RSS delivers a long-promised Internet dream -- getting you the information you want from the people you want without hassle or bother.
Dec 4, 2003 | What if someone had sat you down in 1994 and told you, "There's this new thing called HTML, and it's going to change how we get much of our news and information"? (Maybe you were lucky enough that someone actually did this for you. It happened to me -- though it took more than one introduction for the message finally to get through.)
You would probably have thought, "'HTML'? Sheesh, couldn't they come up with a better name?"
But of course, they had: The name was the World Wide Web, a term that instantly conveyed a rich metaphor for the global orgy of linking that was about to commence.
RSS, a similarly opaque name for a similarly important technology, is at just such a moment in its history. This much-argued-over but basically elementary technical standard allows you to subscribe to blogs -- or any other source of information.
What's the big deal in that? Bigger than it looks. The simple combination of blogs and RSS presages a whole new model for personal publishing and communication online that's already taking shape.
Think for a moment how many of us have come to use the Web as part of our daily rounds. I've been assiduously keeping a roster of bookmarks for years now. Browsers (even my beloved Opera) have never made this as easy as it could be, but the real problem with bookmarks is that they're dumb -- they can't tell you whether there's anything new on a site.

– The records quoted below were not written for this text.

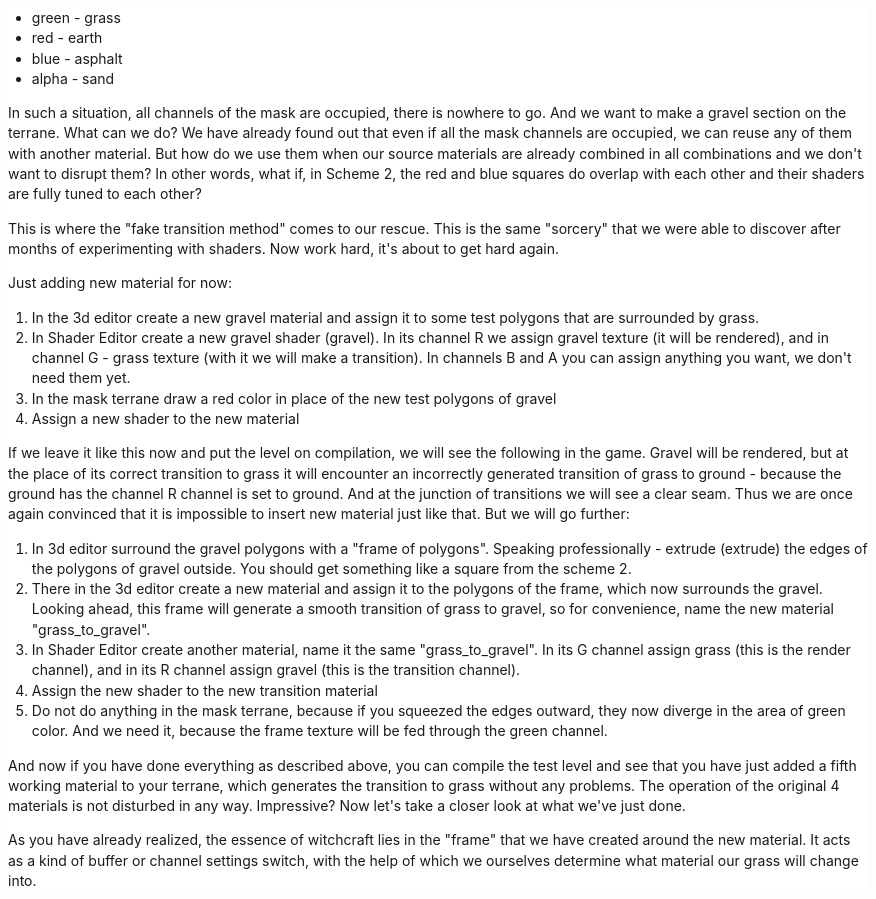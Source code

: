 - green - grass
- red - earth
- blue - asphalt
- alpha - sand

In such a situation, all channels of the mask are occupied, there is nowhere to go. And we want to make a gravel section on the terrane. What can we do? We have already found out that even if all the mask channels are occupied, we can reuse any of them with another material. But how do we use them when our source materials are already combined in all combinations and we don't want to disrupt them? In other words, what if, in Scheme 2, the red and blue squares do overlap with each other and their shaders are fully tuned to each other?

This is where the "fake transition method" comes to our rescue. This is the same "sorcery" that we were able to discover after months of experimenting with shaders. Now work hard, it's about to get hard again.

Just adding new material for now:

1. In the 3d editor create a new gravel material and assign it to some test polygons that are surrounded by grass.
2. In Shader Editor create a new gravel shader (gravel). In its channel R we assign gravel texture (it will be rendered), and in channel G - grass texture (with it we will make a transition). In channels B and A you can assign anything you want, we don't need them yet.
3. In the mask terrane draw a red color in place of the new test polygons of gravel
4. Assign a new shader to the new material

If we leave it like this now and put the level on compilation, we will see the following in the game. Gravel will be rendered, but at the place of its correct transition to grass it will encounter an incorrectly generated transition of grass to ground - because the ground has the channel
R channel is set to ground. And at the junction of transitions we will see a clear seam. Thus we are once again convinced that it is impossible to insert new material just like that. But we will go further:

1. In 3d editor surround the gravel polygons with a "frame of polygons". Speaking professionally - extrude (extrude) the edges of the polygons of gravel outside. You should get something like a square from the scheme 2.
2. There in the 3d editor create a new material and assign it to the polygons of the frame, which now surrounds the gravel. Looking ahead, this frame will generate a smooth transition of grass to gravel, so for convenience, name the new material "grass_to_gravel".
3. In Shader Editor create another material, name it the same "grass_to_gravel". In its G channel assign grass (this is the render channel), and in its R channel assign gravel (this is the transition channel).
4. Assign the new shader to the new transition material
5. Do not do anything in the mask terrane, because if you squeezed the edges outward, they now diverge in the area of green color. And we need it, because the frame texture will be fed through the green channel.

And now if you have done everything as described above, you can compile the test level and see that you have just added a fifth working material to your terrane, which generates the transition to grass without any problems. The operation of the original 4 materials is not disturbed in any way. Impressive? Now let's take a closer look at what we've just done.

As you have already realized, the essence of witchcraft lies in the "frame" that we have created around the new material. It acts as a kind of buffer or channel settings switch, with the help of which we ourselves determine what material our grass will change into.
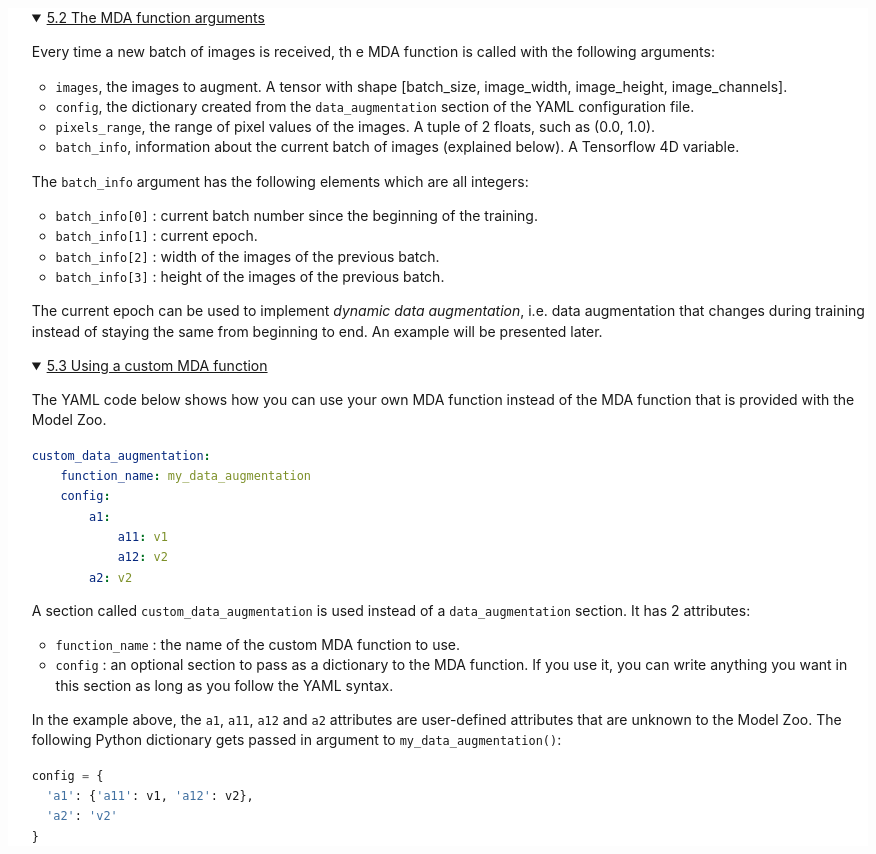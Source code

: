 </details></ul>
<ul><details open><summary><a href="#5-2">5.2 The MDA function arguments</a></summary><a id="5-2"></a>

Every time a new batch of images is received, th e MDA function is called with the following arguments:
- `images`, the images to augment. A tensor with shape [batch_size, image_width, image_height, image_channels].
- `config`, the dictionary created from the `data_augmentation` section of the YAML configuration file.
- `pixels_range`, the range of pixel values of the images. A tuple of 2 floats, such as (0.0, 1.0).
- `batch_info`, information about the current batch of images (explained below). A Tensorflow 4D variable.

The `batch_info` argument has the following elements which are all integers:
- `batch_info[0]` : current batch number since the beginning of the training.
- `batch_info[1]` : current epoch.
- `batch_info[2]` : width of the images of the previous batch.
- `batch_info[3]` : height of the images of the previous batch.

The current epoch can be used to implement *dynamic data augmentation*, i.e. data augmentation that changes during training instead of staying the same from beginning to end. An example will be presented later.


</details></ul>
<ul><details open><summary><a href="#5-3">5.3 Using a custom MDA function</a></summary><a id="5-3"></a>

The YAML code below shows how you can use your own MDA function instead of the MDA function that is provided with the Model Zoo.

```yaml
custom_data_augmentation:
    function_name: my_data_augmentation
    config:
        a1:
            a11: v1
            a12: v2
        a2: v2
```

A section called `custom_data_augmentation` is used instead of a `data_augmentation` section. It has 2 attributes:
- `function_name` : the name of the custom MDA function to use.
- `config` : an optional section to pass as a dictionary to the MDA function. If you use it, you can write anything you want in this section as long as you follow the YAML syntax.

In the example above, the `a1`, `a11`, `a12` and `a2` attributes are user-defined attributes that are unknown to the Model Zoo. The following Python dictionary gets passed in argument to `my_data_augmentation()`:

```python
config = {
  'a1': {'a11': v1, 'a12': v2},
  'a2': 'v2'
}
```
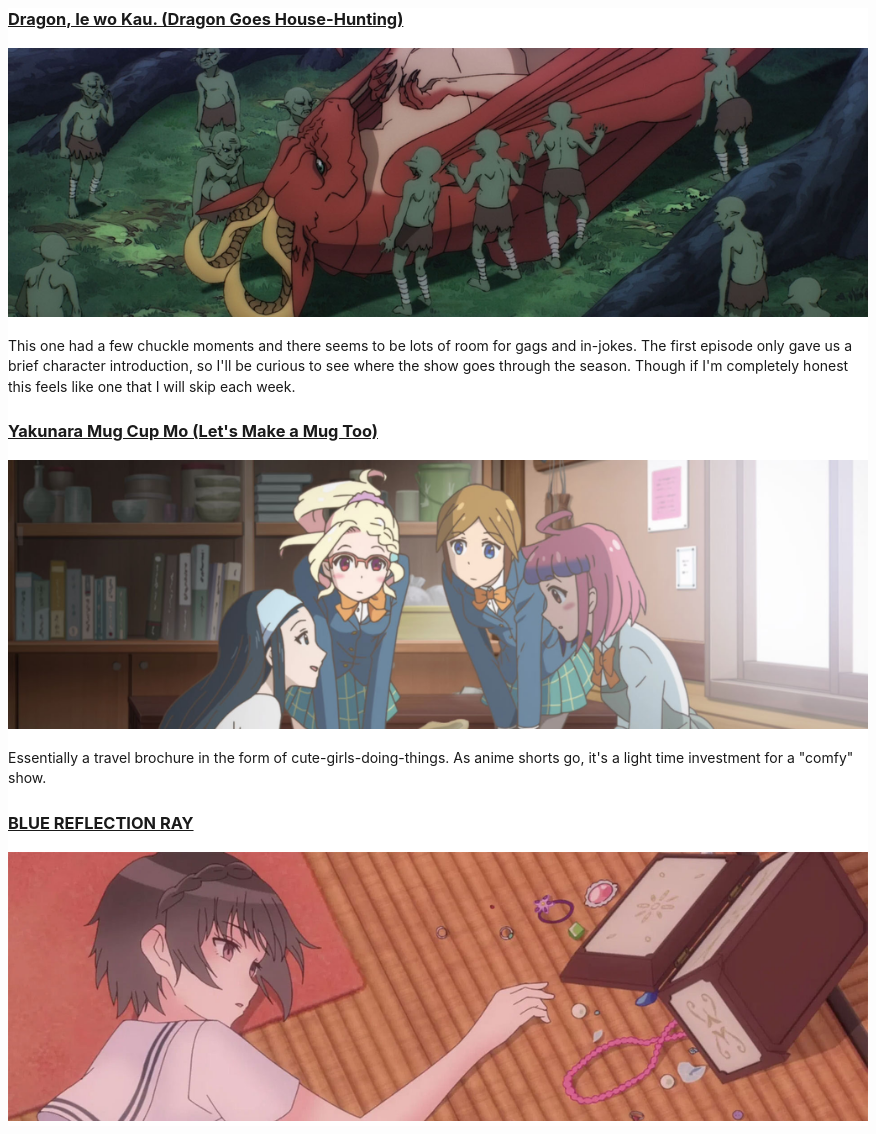 ### [Dragon, Ie wo Kau. (Dragon Goes House-Hunting)](https://anilist.co/anime/112376)

![](banners/dragon.jpg "ew1920")

This one had a few chuckle moments and there seems to be lots of room for gags and in-jokes. The first episode only gave us a brief character introduction, so I'll be curious to see where the show goes through the season. Though if I'm completely honest this feels like one that I will skip each week.


### [Yakunara Mug Cup Mo (Let's Make a Mug Too)](https://anilist.co/anime/122148)

![](banners/cup.jpg "ew1920")

Essentially a travel brochure in the form of cute-girls-doing-things. As anime shorts go, it's a light time investment for a "comfy" show.



### [BLUE REFLECTION RAY](https://anilist.co/anime/129814)

![](banners/ray.jpg "ew1920")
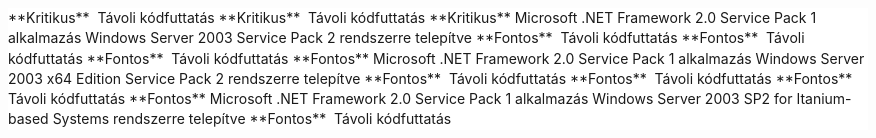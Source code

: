 <td style="border:1px solid black;">
**Kritikus**   
Távoli kódfuttatás
</td>
<td style="border:1px solid black;">
**Kritikus**   
Távoli kódfuttatás
</td>
<td style="border:1px solid black;">
**Kritikus**
</td>
</tr>
<tr class="alternateRow">
<td style="border:1px solid black;">
Microsoft .NET Framework 2.0 Service Pack 1 alkalmazás Windows Server 2003 Service Pack 2 rendszerre telepítve
</td>
<td style="border:1px solid black;">
**Fontos**   
Távoli kódfuttatás
</td>
<td style="border:1px solid black;">
**Fontos**   
Távoli kódfuttatás
</td>
<td style="border:1px solid black;">
**Fontos**   
Távoli kódfuttatás
</td>
<td style="border:1px solid black;">
**Fontos**
</td>
</tr>
<tr>
<td style="border:1px solid black;">
Microsoft .NET Framework 2.0 Service Pack 1 alkalmazás Windows Server 2003 x64 Edition Service Pack 2 rendszerre telepítve
</td>
<td style="border:1px solid black;">
**Fontos**   
Távoli kódfuttatás
</td>
<td style="border:1px solid black;">
**Fontos**   
Távoli kódfuttatás
</td>
<td style="border:1px solid black;">
**Fontos**   
Távoli kódfuttatás
</td>
<td style="border:1px solid black;">
**Fontos**
</td>
</tr>
<tr class="alternateRow">
<td style="border:1px solid black;">
Microsoft .NET Framework 2.0 Service Pack 1 alkalmazás Windows Server 2003 SP2 for Itanium-based Systems rendszerre telepítve
</td>
<td style="border:1px solid black;">
**Fontos**   
Távoli kódfuttatás
</td>
<td style="border:1px solid black;">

Bookmarks and blogs seem to be the perfect couple, but they work well together only with those blogs that are feverishly updated around the clock. You don't really need to ask whether Boing Boing or Dave Winer have updated their blogs, because the answer is nearly always yes, and a click on a bookmark to their sites is nearly always rewarded with new stuff.
Where bookmarks break down is with those blogs that are irregularly and infrequently updated. Who wants to keep reloading those Web pages only to find there's nothing new on them? This is where RSS comes in. If you're consuming your blogs not through a browser but through an RSS "aggregator," or reader -- there are dozens out there now, many of them free -- the aggregator will tell you which of the sites you've subscribed to has new material.
That single, simple interface upgrade changes everything. Suddenly, it becomes easy to subscribe to dozens, even hundreds of feeds from pundits, friends, organizations, companies you're interested in. You'd never, ever be able to keep up with so many under the browser/bookmark model.
"Who has time to read hundreds of blogs?" I hear you objecting -- "I can't even keep up with InstaPundit!"
Perhaps the biggest misunderstanding of the blogging phenomenon arises from the sheer volume of postings in the highest-profile blogs. We tend to think of these as the models for all blogs -- but they're not the rule. Most bloggers don't update around the clock. Many of my favorite bloggers post relatively infrequently, once a week or less. Some high-profile ones -- like Lotus Notes creator and Groove founder Ray Ozzie -- allow months to pass between posts.
With RSS, it doesn't matter. The next time Ozzie drops an important posting -- like his presentation of prior art evidence in the Eolas lawsuit against Microsoft -- I'll know.
The beauty of RSS is that it lets you build an ad hoc network of experts and friends whose postings you want to tune in to. Then you don't have to think about it again. Along with blogs, RSS fulfills the Internet visionaries' prediction that we'd all find a set of "human filters" to help us navigate the new information seas.